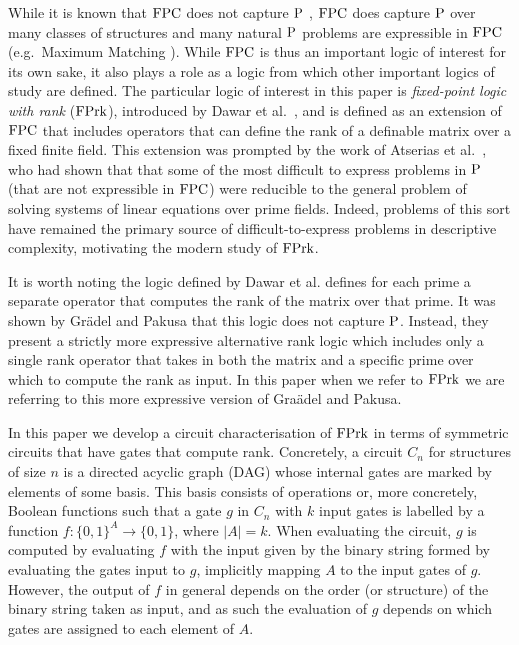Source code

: \documentclass[../paper.tex]{subfiles}
\begin{document}
While it is known that $\text{\upshape FPC}$ does not capture $\mathrm{P}$ \cite{Cau1992}, $\text{\upshape FPC}$ does
capture $\mathrm{P}$ over many classes of structures \cite{Grohe2010} and many natural
$\mathrm{P}$ problems are expressible in $\text{\upshape FPC}$ (e.g.\ Maximum Matching
\cite{Anderson2013}). While $\text{\upshape FPC}$ is thus an important logic of interest for
its own sake, it also plays a role as a logic from which other important logics
of study are defined. The particular logic of interest in this paper is
\emph{fixed-point logic with rank} ($\text{\upshape FPrk}$), introduced by Dawar et
al.~\cite{Dawar09logicswith}, and is defined as an extension of $\text{\upshape FPC}$ that
includes operators that can define the rank of a definable matrix over a fixed
finite field. This extension was prompted by the work of Atserias et
al.~\cite{Atserias20091666}, who had shown that that some of the most difficult
to express problems in $\mathrm{P}$ (that are not expressible in $\text{\upshape FPC}$) were reducible
to the general problem of solving systems of linear equations over prime fields.
Indeed, problems of this sort have remained the primary source of
difficult-to-express problems in descriptive complexity, motivating the modern
study of $\text{\upshape FPrk}$.

It is worth noting the logic defined by Dawar et al.\cite{} defines for each
prime a separate operator that computes the rank of the matrix over that prime.
It was shown by Gr\"{a}del and Pakusa \cite{GradelP15a} that this logic does not
capture $\mathrm{P}$. Instead, they present a strictly more expressive alternative rank
logic which includes only a single rank operator that takes in both the matrix
and a specific prime over which to compute the rank as input. In this paper when
we refer to $\text{\upshape FPrk}$ we are referring to this more expressive version of
Gra\"{a}del and Pakusa.

In this paper we develop a circuit characterisation of $\text{\upshape FPrk}$ in terms of
symmetric circuits that have gates that compute rank. Concretely, a circuit
$C_n$ for structures of size $n$ is a directed acyclic graph (DAG) whose
internal gates are marked by elements of some basis. This basis consists of
operations or, more concretely, Boolean functions such that a gate $g$ in $C_n$
with $k$ input gates is labelled by a function $f: \{0,1\}^A \rightarrow
\{0,1\}$, where $\vert A \vert = k$. When evaluating the circuit, $g$ is
computed by evaluating $f$ with the input given by the binary string formed by
evaluating the gates input to $g$, implicitly mapping $A$ to the input gates of
$g$. However, the output of $f$ in general depends on the order (or structure)
of the binary string taken as input, and as such the evaluation of $g$ depends
on which gates are assigned to each element of $A$.
\end{document}
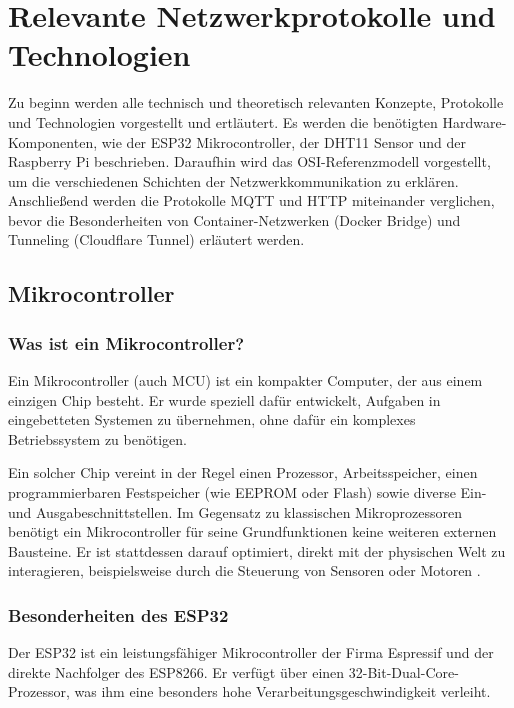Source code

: 
\chapter{Relevante Netzwerkprotokolle und Technologien}

Zu beginn werden alle technisch und theoretisch relevanten Konzepte, Protokolle und Technologien vorgestellt und ertläutert. Es werden die benötigten Hardware-Komponenten, wie der ESP32 Mikrocontroller, der DHT11 Sensor und der Raspberry Pi beschrieben. Daraufhin wird das OSI-Referenzmodell vorgestellt, um die verschiedenen Schichten der Netzwerkkommunikation zu erklären. Anschließend werden die Protokolle MQTT und HTTP miteinander verglichen, bevor die Besonderheiten von Container-Netzwerken (Docker Bridge) und Tunneling (Cloudflare Tunnel) erläutert werden.

\section{Mikrocontroller}

\subsection{Was ist ein Mikrocontroller?}
Ein Mikrocontroller (auch \ac{MCU}) ist ein kompakter Computer, der aus einem einzigen Chip besteht. Er wurde speziell dafür entwickelt, Aufgaben in eingebetteten Systemen zu übernehmen, ohne dafür ein komplexes Betriebssystem zu benötigen.

Ein solcher Chip vereint in der Regel einen Prozessor, Arbeitsspeicher, einen programmierbaren Festspeicher (wie \ac{EEPROM} oder Flash) sowie diverse Ein- und Ausgabeschnittstellen. Im Gegensatz zu klassischen Mikroprozessoren benötigt ein Mikrocontroller für seine Grundfunktionen keine weiteren externen Bausteine. Er ist stattdessen darauf optimiert, direkt mit der physischen Welt zu interagieren, beispielsweise durch die Steuerung von Sensoren oder Motoren .

\subsection{Besonderheiten des ESP32}
Der ESP32 ist ein leistungsfähiger Mikrocontroller der Firma Espressif und der direkte Nachfolger des ESP8266. Er verfügt über einen 32-Bit-Dual-Core-Prozessor, was ihm eine besonders hohe Verarbeitungsgeschwindigkeit verleiht.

PROBLEM DETAILS – A single figure is the whole answer: the number of lines in the listing that contain the word "more".

SOLUTION TO THE PROBLEM – 3